> What is required: Your result should be the lines holding the word "color", copied from the entries below.

Stored entries
+ + + + +

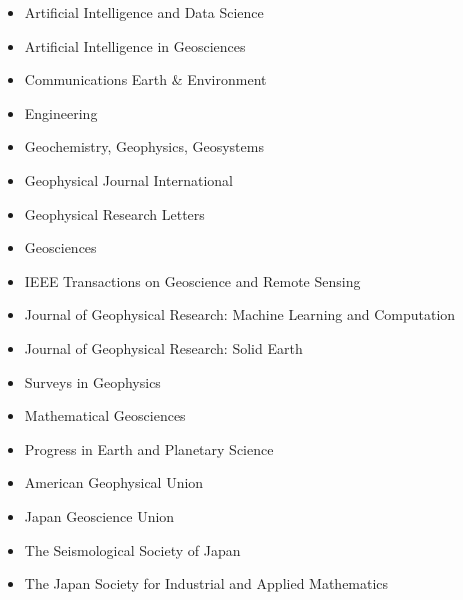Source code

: \begin{small} \color{black}


\begin{itemize}
\item Artificial Intelligence and Data Science
\item Artificial Intelligence in Geosciences
\item Communications Earth \& Environment
\item Engineering
\item Geochemistry, Geophysics, Geosystems
\item Geophysical Journal International
\item Geophysical Research Letters
\item Geosciences
\item IEEE Transactions on Geoscience and Remote Sensing
\item Journal of Geophysical Research: Machine Learning and Computation
\item Journal of Geophysical Research: Solid Earth
\item Surveys in Geophysics
\item Mathematical Geosciences
\item Progress in Earth and Planetary Science
\end{itemize}

\end{small}


\begin{small} \color{black}

\begin{itemize}
\item American Geophysical Union
\item Japan Geoscience Union
\item The Seismological Society of Japan
\item The Japan Society for Industrial and Applied Mathematics
\end{itemize}

\end{small}
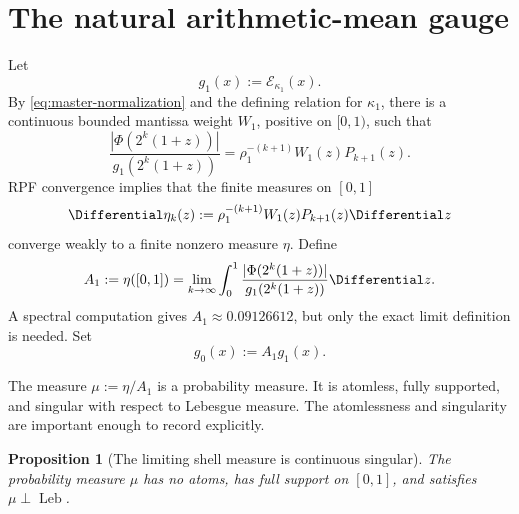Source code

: \documentclass[11pt]{article}
\newtheorem{proposition}[theorem]{Proposition}
\theoremstyle{definition}
\theoremstyle{remark}
\newcommand{\Leb}{\operatorname{Leb}}
\newcommand{\Ecal}{\mathcal E}
\begin{document}
\section{The natural arithmetic-mean gauge}
\label{sec:natural-gauge}

Let
\begin{equation}
 g_1(x):=\Ecal_{\kappa_1}(x).
 \label{eq:g1}
\end{equation}
By \eqref{eq:master-normalization} and the defining relation for \(\kappa_1\),
there is a continuous bounded mantissa weight \(W_1\), positive on \([0,1)\),
such that
\begin{equation}
 \frac{|\Phi(2^k(1+z))|}{g_1(2^k(1+z))}
 =\rho_1^{-(k+1)}W_1(z)P_{k+1}(z).
 \label{eq:natural-shell-density}
\end{equation}
RPF convergence implies that the finite measures on \([0,1]\)
\begin{equation}
 \Differential\eta_k(z):=
 \rho_1^{-(k+1)}W_1(z)P_{k+1}(z)\Differential z
 \label{eq:etak}
\end{equation}
converge weakly to a finite nonzero measure \(\eta\).  Define
\begin{equation}
 A_1:=\eta([0,1])
 =\lim_{k\to\infty}\int_0^1\frac{|\Phi(2^k(1+z))|}
 {g_1(2^k(1+z))}\Differential z.
 \label{eq:A1}
\end{equation}
A spectral computation gives \(A_1\approx0.09126612\), but only the exact
limit definition is needed.  Set
\begin{equation}
 g_0(x):=A_1g_1(x).
 \label{eq:g0}
\end{equation}

The measure \(\mu:=\eta/A_1\) is a probability measure.  It is atomless,
fully supported, and singular with respect to Lebesgue measure.  The
atomlessness and singularity are important enough to record explicitly.

\begin{proposition}[The limiting shell measure is continuous singular]
\label{prop:singular}
The probability measure \(\mu\) has no atoms, has full support on \([0,1]\),
and satisfies \(\mu\perp\Leb\).
\end{proposition}
\end{document}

+ + + + +

> Result:
: \begin{small} \color{black}
\begin{small} \color{black}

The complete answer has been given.